=== Data records ===
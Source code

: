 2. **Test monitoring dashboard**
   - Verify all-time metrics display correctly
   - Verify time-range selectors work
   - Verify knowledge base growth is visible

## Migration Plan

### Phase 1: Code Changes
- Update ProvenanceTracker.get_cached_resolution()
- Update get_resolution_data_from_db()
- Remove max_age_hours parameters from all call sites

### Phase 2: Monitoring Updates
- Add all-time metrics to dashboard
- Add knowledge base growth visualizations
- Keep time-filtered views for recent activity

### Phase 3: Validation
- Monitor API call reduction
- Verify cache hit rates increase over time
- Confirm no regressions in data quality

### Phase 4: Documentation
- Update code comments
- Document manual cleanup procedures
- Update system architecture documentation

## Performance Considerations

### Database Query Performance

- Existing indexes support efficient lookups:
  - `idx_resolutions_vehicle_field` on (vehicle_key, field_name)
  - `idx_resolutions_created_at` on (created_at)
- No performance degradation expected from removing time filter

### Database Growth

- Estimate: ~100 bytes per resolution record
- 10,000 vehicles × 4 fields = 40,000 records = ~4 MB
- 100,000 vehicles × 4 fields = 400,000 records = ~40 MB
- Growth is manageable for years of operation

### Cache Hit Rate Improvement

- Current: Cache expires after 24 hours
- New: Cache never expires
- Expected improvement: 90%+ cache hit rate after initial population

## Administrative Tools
===
Taking the records above, retype every line from the one with "on (vehicle_key, field_name)" down to the one with "- 10,000 vehicles", exactly and with nothing else.

  - `idx_resolutions_vehicle_field` on (vehicle_key, field_name)
  - `idx_resolutions_created_at` on (created_at)
- No performance degradation expected from removing time filter

### Database Growth

- Estimate: ~100 bytes per resolution record
- 10,000 vehicles × 4 fields = 40,000 records = ~4 MB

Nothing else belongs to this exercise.